> _WORK REQUIRED_: Show each line from the records below in which the word "Saiba" occurs.

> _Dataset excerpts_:
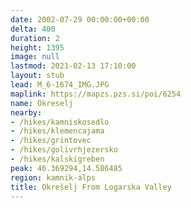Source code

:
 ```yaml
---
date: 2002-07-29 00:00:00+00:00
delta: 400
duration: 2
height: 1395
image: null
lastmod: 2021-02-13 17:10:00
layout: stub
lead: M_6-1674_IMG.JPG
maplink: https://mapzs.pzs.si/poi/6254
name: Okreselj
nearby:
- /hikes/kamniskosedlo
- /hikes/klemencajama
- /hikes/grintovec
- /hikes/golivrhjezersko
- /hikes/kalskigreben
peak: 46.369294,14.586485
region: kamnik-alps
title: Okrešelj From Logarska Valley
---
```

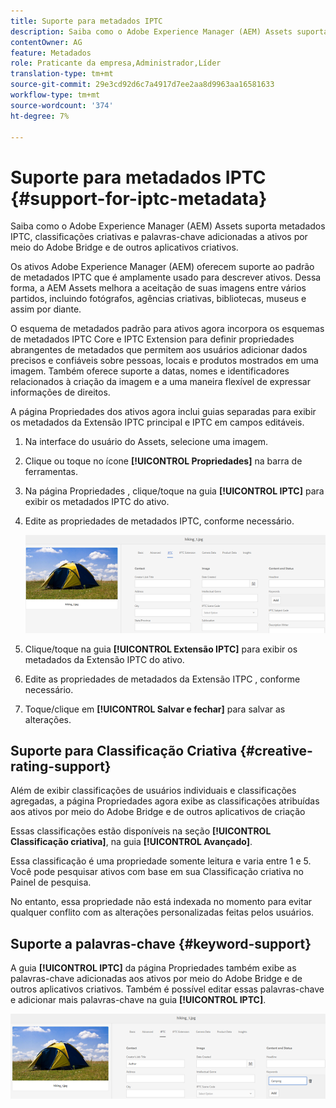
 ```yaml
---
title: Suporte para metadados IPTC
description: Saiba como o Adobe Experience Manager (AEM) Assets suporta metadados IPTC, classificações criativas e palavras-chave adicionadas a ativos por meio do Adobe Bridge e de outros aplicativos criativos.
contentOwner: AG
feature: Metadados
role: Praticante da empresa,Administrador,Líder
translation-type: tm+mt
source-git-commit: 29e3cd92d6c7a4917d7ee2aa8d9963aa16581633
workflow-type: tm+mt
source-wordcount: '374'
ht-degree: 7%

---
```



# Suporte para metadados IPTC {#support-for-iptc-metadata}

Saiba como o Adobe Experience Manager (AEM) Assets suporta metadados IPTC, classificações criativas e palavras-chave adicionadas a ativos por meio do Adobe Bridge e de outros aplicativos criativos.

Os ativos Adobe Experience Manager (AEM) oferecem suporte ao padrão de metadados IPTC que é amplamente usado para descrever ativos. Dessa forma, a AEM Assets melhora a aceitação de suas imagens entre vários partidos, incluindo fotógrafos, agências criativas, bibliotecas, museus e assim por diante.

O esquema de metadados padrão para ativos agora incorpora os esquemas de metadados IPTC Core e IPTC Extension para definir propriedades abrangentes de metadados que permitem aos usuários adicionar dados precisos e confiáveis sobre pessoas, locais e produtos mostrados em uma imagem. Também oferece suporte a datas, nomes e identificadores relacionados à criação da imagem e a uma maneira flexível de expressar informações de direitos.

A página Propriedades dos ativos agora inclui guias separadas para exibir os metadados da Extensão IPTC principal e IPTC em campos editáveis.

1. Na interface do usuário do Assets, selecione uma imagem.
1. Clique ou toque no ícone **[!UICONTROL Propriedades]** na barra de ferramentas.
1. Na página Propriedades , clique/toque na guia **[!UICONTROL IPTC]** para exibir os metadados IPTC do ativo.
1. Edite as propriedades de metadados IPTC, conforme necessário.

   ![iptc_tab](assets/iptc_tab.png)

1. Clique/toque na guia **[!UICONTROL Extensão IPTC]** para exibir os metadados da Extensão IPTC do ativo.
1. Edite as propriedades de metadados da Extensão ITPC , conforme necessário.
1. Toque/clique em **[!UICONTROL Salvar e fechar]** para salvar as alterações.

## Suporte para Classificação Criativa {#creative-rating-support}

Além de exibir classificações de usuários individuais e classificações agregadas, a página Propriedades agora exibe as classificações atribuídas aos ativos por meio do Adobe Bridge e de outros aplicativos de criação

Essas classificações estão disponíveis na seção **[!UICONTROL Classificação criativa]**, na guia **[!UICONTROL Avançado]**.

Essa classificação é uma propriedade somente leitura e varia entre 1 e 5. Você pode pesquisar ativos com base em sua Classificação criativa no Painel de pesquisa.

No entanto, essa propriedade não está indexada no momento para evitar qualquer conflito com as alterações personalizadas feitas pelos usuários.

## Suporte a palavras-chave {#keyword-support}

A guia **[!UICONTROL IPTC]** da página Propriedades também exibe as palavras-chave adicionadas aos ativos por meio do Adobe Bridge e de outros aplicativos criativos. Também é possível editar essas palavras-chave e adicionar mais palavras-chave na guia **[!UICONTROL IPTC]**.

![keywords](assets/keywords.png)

...

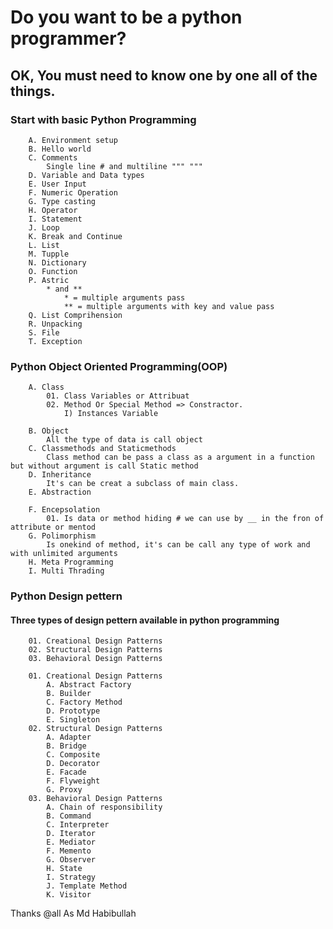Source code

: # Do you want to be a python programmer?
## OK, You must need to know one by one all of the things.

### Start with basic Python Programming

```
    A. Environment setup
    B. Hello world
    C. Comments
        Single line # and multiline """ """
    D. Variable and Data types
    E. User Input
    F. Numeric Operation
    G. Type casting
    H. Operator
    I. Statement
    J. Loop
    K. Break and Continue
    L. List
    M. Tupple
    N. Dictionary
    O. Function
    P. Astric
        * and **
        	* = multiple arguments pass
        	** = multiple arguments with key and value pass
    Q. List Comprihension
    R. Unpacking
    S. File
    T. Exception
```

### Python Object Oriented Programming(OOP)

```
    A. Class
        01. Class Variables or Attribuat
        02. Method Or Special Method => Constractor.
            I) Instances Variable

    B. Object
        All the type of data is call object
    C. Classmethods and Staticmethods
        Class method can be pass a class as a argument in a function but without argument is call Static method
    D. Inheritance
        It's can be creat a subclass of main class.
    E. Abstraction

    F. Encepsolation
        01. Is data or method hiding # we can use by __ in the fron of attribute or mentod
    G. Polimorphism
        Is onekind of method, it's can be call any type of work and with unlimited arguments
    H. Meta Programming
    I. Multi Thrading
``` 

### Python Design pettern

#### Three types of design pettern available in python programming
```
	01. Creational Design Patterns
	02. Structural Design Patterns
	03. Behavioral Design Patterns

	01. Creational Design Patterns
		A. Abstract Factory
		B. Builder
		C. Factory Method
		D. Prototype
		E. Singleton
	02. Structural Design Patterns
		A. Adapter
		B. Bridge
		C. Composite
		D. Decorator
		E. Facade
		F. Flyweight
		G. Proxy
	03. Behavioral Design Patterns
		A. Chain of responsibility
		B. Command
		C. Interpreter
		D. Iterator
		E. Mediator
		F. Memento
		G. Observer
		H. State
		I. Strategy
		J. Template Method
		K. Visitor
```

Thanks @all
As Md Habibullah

> _OUTPUT_:
description: Saiba como o Adobe Experience Manager (AEM) Assets suporta metadados IPTC, classificações criativas e palavras-chave adicionadas a ativos por meio do Adobe Bridge e de outros aplicativos criativos.
Saiba como o Adobe Experience Manager (AEM) Assets suporta metadados IPTC, classificações criativas e palavras-chave adicionadas a ativos por meio do Adobe Bridge e de outros aplicativos criativos.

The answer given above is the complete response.